An intraoral illumination device for illuminating the interior cavity of a patient's mouth during a medical procedure. The illumination device includes a bite piece adapted to be engaged by a patient's teeth for resting the patient's jaw during the medical procedure and fixing the device within the patient's mouth. A translucent illumination member having an interior wall and an exterior wall is connected to the bite piece and optically coupled to the light source that directs light between the walls. The illumination member is a flexible arcuate member that when inserted into the mouth wraps around a rear part of the interior cavity of the patient's mouth with the interior wall facing into the mouth. The exterior wall is reflective and reflects light through the interior wall into the interior cavity of the patient's mouth. The illumination member may also have a mounting means on the exterior wall for mounting a rubber dam thereon and may further include a moisture control pad adhesively mounted to the exterior wall.

Description

    BACKGROUND OF THE INVENTION
  • 1. Field of the Invention
  • This invention relates to dental appliances, and in particular to dental appliances for illuminating the mouth of a dental patient for examination and performing operations therein.

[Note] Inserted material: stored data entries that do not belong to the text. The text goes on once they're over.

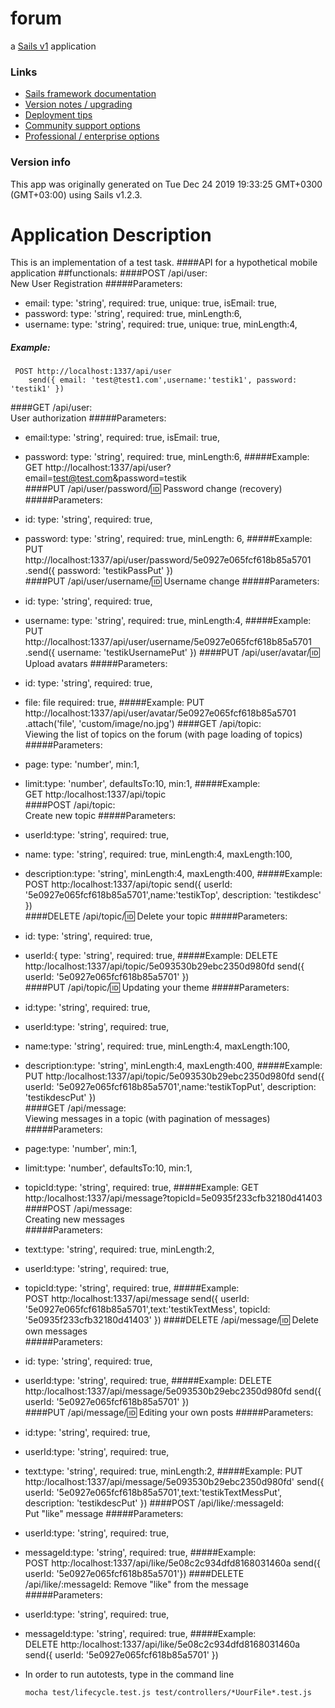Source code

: # forum

a [Sails v1](https://sailsjs.com) application


### Links

+ [Sails framework documentation](https://sailsjs.com/get-started)
+ [Version notes / upgrading](https://sailsjs.com/documentation/upgrading)
+ [Deployment tips](https://sailsjs.com/documentation/concepts/deployment)
+ [Community support options](https://sailsjs.com/support)
+ [Professional / enterprise options](https://sailsjs.com/enterprise)


### Version info

This app was originally generated on Tue Dec 24 2019 19:33:25 GMT+0300 (GMT+03:00) using Sails v1.2.3.

<!-- Internally, Sails used [`sails-generate@1.16.13`](https://github.com/balderdashy/sails-generate/tree/v1.16.13/lib/core-generators/new). -->



<!--
Note:  Generators are usually run using the globally-installed `sails` CLI (command-line interface).  This CLI version is _environment-specific_ rather than app-specific, thus over time, as a project's dependencies are upgraded or the project is worked on by different developers on different computers using different versions of Node.js, the Sails dependency in its package.json file may differ from the globally-installed Sails CLI release it was originally generated with.  (Be sure to always check out the relevant [upgrading guides](https://sailsjs.com/upgrading) before upgrading the version of Sails used by your app.  If you're stuck, [get help here](https://sailsjs.com/support).)
-->
# Application Description
This is an implementation of a test task.
####API for a hypothetical mobile application
##functionals:
  ####POST /api/user:            
  New User Registration
  #####Parameters:    
  + email: type: 'string',
        required: true,
        unique: true,
        isEmail: true,
  + password:
        type: 'string',
        required: true,
        minLength:6,
  + username: 
        type: 'string',
        required: true,
        unique: true,
        minLength:4,
  ##### Example:
     POST http://localhost:1337/api/user     
        send({ email: 'test@test1.com',username:'testik1', password: 'testik1' })     
  ####GET /api/user:   
  User authorization
  #####Parameters:    
  + email:type: 'string',
        required: true,
        isEmail: true,
  + password: type: 'string',
        required: true,
        minLength:6,
  #####Example:    
     GET http://localhost:1337/api/user?email=test@test.com&password=testik           
  ####PUT /api/user/password/:id:
  Password change (recovery)
  #####Parameters:   
   + id:  type: 'string',
        required: true,
   + password: type: 'string',
        required: true,
        minLength: 6,
   #####Example:
    PUT http://localhost:1337/api/user/password/5e0927e065fcf618b85a5701
           .send({ password: 'testikPassPut' })     
  ####PUT /api/user/username/:id: 
  Username change
  #####Parameters:
   + id:  type: 'string',
        required: true,
   + username: type: 'string',
        required: true,
        minLength:4,
  #####Example:
     PUT http://localhost:1337/api/user/username/5e0927e065fcf618b85a5701
          .send({ username: 'testikUsernamePut' })
  ####PUT /api/user/avatar/:id:  
  Upload avatars
  #####Parameters:
  + id:  type: 'string',
       required: true,
  + file: file
         required: true,
  #####Example:
     PUT http://localhost:1337/api/user/avatar/5e0927e065fcf618b85a5701
          .attach('file', 'custom/image/no.jpg')
  ####GET /api/topic:  
  Viewing the list of topics on the forum (with page loading of topics)
  #####Parameters: 
  + page: type: 'number',
        min:1,
  + limit:type: 'number',
        defaultsTo:10,
        min:1,
  #####Example:      
    GET http:/localhost:1337/api/topic     
  ####POST /api/topic:     
  Create new topic
  #####Parameters: 
  + userId:type: 'string',
        required: true,
  + name: type: 'string',
        required: true,
        minLength:4,
        maxLength:100,
  + description:type: 'string',
        minLength:4,
        maxLength:400,
  #####Example:  
     POST http:/localhost:1337/api/topic
         send({ userId: '5e0927e065fcf618b85a5701',name:'testikTop', description: 'testikdesc' })     
  ####DELETE /api/topic/:id: 
  Delete your topic
  #####Parameters: 
  + id: type: 'string',
        required: true,
  + userId:{
        type: 'string',
        required: true,
  #####Example:
      DELETE http:/localhost:1337/api/topic/5e093530b29ebc2350d980fd
        send({ userId: '5e0927e065fcf618b85a5701' })        
  ####PUT /api/topic/:id:
  Updating your theme
  #####Parameters: 
   + id:type: 'string',
        required: true,
   + userId:type: 'string',
        required: true,
   + name:type: 'string',
        required: true,
        minLength:4,
        maxLength:100,
   + description:type: 'string',
        minLength:4,
        maxLength:400,
  #####Example: 
     PUT http:/localhost:1337/api/topic/5e093530b29ebc2350d980fd
          send({ userId: '5e0927e065fcf618b85a5701',name:'testikTopPut', description: 'testikdescPut' })          
  ####GET /api/message:   
  Viewing messages in a topic (with pagination of messages)
  #####Parameters: 
  + page:type: 'number',
        min:1,
  + limit:type: 'number',
        defaultsTo:10,
        min:1,
  + topicId:type: 'string',
        required: true,
  #####Example: 
    GET http:/localhost:1337/api/message?topicId=5e0935f233cfb32180d41403          
  ####POST /api/message:     
  Creating new messages   
  #####Parameters: 
   + text:type: 'string',
        required: true,
        minLength:2,
   + userId:type: 'string',
        required: true,
   + topicId:type: 'string',
        required: true,
  #####Example:     
    POST http:/localhost:1337/api/message
          send({ userId: '5e0927e065fcf618b85a5701',text:'testikTextMess', topicId: '5e0935f233cfb32180d41403' })
  ####DELETE /api/message/:id: 
  Delete own messages  
  #####Parameters: 
   + id: type: 'string',
       required: true,
   + userId:type: 'string',
        required: true,
  #####Example: 
    DELETE http:/localhost:1337/api/message/5e093530b29ebc2350d980fd
          send({ userId: '5e0927e065fcf618b85a5701' })   
  ####PUT /api/message/:id: 
  Editing your own posts 
  #####Parameters: 
  + id:type: 'string',
     required: true,
  + userId:type: 'string',
        required: true,
  + text:type: 'string',
        required: true,
        minLength:2,
  #####Example: 
        PUT http:/localhost:1337/api/message/5e093530b29ebc2350d980fd'
              send({ userId: '5e0927e065fcf618b85a5701',text:'testikTextMessPut', description: 'testikdescPut' })
  ####POST /api/like/:messageId:  
  Put "like" message
  #####Parameters: 
   + userId:type: 'string',
        required: true,
   + messageId:type: 'string',
        required: true,
  #####Example:   
    POST http:/localhost:1337/api/like/5e08c2c934dfd8168031460a
          send({ userId: '5e0927e065fcf618b85a5701'})
  ####DELETE /api/like/:messageId:
  Remove "like" from the message
  #####Parameters: 
   + userId:type: 'string',
          required: true,
   + messageId:type: 'string',
          required: true,
  #####Example:   
     DELETE http:/localhost:1337/api/like/5e08c2c934dfd8168031460a
        send({ userId: '5e0927e065fcf618b85a5701' })
        
     
  + In order to run autotests, type in the command line
  
        mocha test/lifecycle.test.js test/controllers/*UourFile*.test.js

  • 2. Description of the Related Art
  • Proper illumination of a patient's mouth is essential for performing a dental examination or for performing operations therein. However, illuminating the interior of a dental patient's mouth during such examination or operation is troublesome because the patient's mouth must be illuminated through a narrow opening, i.e., the patient's mouth, and the dentist must work in close proximity to the mouth, often blocking any external light source.
  • Typically, the interior of the mouth is illuminated by a focused light source mounted approximately two to three feet above the dental chair within which the patient sits. The light source is configured to direct light onto and into the patient's mouth. The amount of light entering the mouth using this type of lighting is limited due to the fact that the light source is remote from the patient's mouth. Further, the dentist or oral surgeon often positions himself or his instruments between the light source and the patient's mouth in order to properly view into the patient's mouth, thus blocking light from entering the mouth.
  • Numerous devices have been developed through the years to overcome this problem. For example, fiber optic lighting has been incorporated into handheld dental instruments. Typically, one or two fiber optic strands extend longitudinally along the instrument and include a light outlet end configured to direct light toward the end of the instrument. However, this type of device confines the light to a limited area in the mouth and does not illuminate the entire oral cavity. Additionally, the inclusion of this type lighting in a dental instrument can interfere with the comfortable and proper use of such instrument. Additionally, the fiber optic bundles degrade over a period of time because the instrument, which includes such fiber optic lighting, is autoclaved numerous times in order to sterilize the instrument.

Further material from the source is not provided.